JOHN MUIR, like much that was good in early California, was an exotic. Born in 1838 of Scotch parents who would be regarded nowadays as uncompromising fundamentalists, he at the age of ten moved with the rest of his family from Scotland to the wilds of Wisconsin. Here as a boy Muir made his first acquaintance with Western farm-life, but it was not long after this that he was struggling for a brief period of study at the State University in Madison. In these surroundings began the making of that peculiarly American product, the poet-naturalist, for at the University plant life engrossed his attention and worked the miracle.
After college followed a winter in Canada and ‘A Thousand Mile Walk to the Gulf’ in which his chief luggage seems to have been the New Testament, Paradise Lost, and Burns’s Poems. He returned North, but roving was his passion and he took his course by way of Panama with its gorgeous tropical vegetation to what was to be his great tramping-grounds — California.
He arrived in San Francisco in 1868 and climbed at once into the High Sierras. After this first excursion his one hope was that he might visit the heights again. He declined the indoor hospitality of friends, for, as he said, ‘I must return to the mountains — to Yosemite,’ Here, as his journal tells us, he climbed, sketched, wrote, meditated, and botanized. And here too began that long life of discovery and exposition that put him well at the head of those who knew at first hand the grandeur of California. It is interesting to note the change that laid come over him during his wanderings, for in his sugar-pine cabin near the foot of the Lower Yosemite Fall he now had, in addition to books on religion and poetry, the works of Humboldt, Lyell, Tyndall, and Darwin.
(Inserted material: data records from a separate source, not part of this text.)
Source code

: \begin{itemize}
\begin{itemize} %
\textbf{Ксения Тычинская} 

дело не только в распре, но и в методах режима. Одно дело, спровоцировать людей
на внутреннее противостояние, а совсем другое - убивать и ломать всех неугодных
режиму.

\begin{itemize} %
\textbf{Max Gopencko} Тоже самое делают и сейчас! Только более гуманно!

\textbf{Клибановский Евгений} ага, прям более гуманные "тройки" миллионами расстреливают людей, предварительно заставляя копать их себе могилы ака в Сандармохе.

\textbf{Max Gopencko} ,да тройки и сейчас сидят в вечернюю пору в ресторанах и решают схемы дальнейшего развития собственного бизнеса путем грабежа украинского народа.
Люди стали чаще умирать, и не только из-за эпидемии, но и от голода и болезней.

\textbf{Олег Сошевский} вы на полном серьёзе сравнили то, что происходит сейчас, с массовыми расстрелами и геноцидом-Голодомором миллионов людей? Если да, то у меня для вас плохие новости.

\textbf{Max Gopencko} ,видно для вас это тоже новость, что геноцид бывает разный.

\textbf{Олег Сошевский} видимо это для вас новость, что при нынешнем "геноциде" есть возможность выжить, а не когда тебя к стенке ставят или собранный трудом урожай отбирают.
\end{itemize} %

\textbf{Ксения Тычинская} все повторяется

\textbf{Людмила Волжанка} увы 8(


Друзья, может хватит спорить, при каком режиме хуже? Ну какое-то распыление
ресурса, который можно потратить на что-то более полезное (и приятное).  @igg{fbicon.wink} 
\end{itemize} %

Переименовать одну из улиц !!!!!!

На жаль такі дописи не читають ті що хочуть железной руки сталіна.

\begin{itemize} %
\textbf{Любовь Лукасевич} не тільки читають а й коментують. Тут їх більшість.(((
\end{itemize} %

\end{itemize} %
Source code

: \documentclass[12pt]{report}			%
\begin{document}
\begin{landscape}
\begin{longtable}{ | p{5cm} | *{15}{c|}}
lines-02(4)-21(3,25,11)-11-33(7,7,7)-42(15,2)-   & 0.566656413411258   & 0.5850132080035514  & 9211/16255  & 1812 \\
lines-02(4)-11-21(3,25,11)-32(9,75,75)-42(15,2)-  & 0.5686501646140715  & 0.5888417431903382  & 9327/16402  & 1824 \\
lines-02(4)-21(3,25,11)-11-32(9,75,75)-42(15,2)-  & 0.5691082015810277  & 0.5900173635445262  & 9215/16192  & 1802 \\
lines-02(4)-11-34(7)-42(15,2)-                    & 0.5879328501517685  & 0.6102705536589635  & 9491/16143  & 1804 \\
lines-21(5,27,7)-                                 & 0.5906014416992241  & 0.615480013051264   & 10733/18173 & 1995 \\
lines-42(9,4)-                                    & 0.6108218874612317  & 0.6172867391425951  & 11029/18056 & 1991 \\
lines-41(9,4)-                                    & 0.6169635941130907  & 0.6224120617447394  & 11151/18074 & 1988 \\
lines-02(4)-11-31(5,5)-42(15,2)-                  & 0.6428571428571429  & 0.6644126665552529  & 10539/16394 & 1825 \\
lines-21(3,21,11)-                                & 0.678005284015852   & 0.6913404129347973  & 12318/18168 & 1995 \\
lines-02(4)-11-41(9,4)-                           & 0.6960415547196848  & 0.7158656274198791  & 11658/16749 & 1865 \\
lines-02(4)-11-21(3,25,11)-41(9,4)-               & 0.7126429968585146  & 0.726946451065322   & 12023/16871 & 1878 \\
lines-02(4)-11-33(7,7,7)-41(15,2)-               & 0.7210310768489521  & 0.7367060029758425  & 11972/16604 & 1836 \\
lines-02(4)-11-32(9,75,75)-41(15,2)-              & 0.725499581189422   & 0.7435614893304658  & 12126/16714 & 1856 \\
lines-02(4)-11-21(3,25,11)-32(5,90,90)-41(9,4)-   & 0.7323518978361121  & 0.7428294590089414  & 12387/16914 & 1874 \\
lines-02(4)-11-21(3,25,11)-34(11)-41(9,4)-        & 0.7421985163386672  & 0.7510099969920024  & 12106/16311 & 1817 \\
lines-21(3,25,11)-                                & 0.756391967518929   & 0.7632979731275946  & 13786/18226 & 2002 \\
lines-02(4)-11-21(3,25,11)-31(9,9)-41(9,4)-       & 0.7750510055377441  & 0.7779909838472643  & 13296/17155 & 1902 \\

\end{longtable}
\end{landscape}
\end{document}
These were not the guides that his parents with their religious limitations would have chosen for him, but John Muir was of wider gauge and to him all Nature was a revelation.
Now began the long period of Muir’s wanderings. Much of his time was spent in the Sierras, but trips were made to Alaska and other distant regions, and gradually the glories of the West were opening to his gaze. In these vast stretches he saw the great playgrounds of the American people and his pen was incessantly active in arousing public sentiment in favor of their preservation. He rallied to his side a formidable host of protectors of the public rights, with no less a leader than Roosevelt. And when the end came on Christmas, 1914, he could look back on many a beauty spot preserved for future generations and on an aroused public opinion favorable to the protection of Nature’s gifts.
In the two volumes before us much of this is told in Muir’s own words, whose transcription has been most successfully made by Mr. Badè.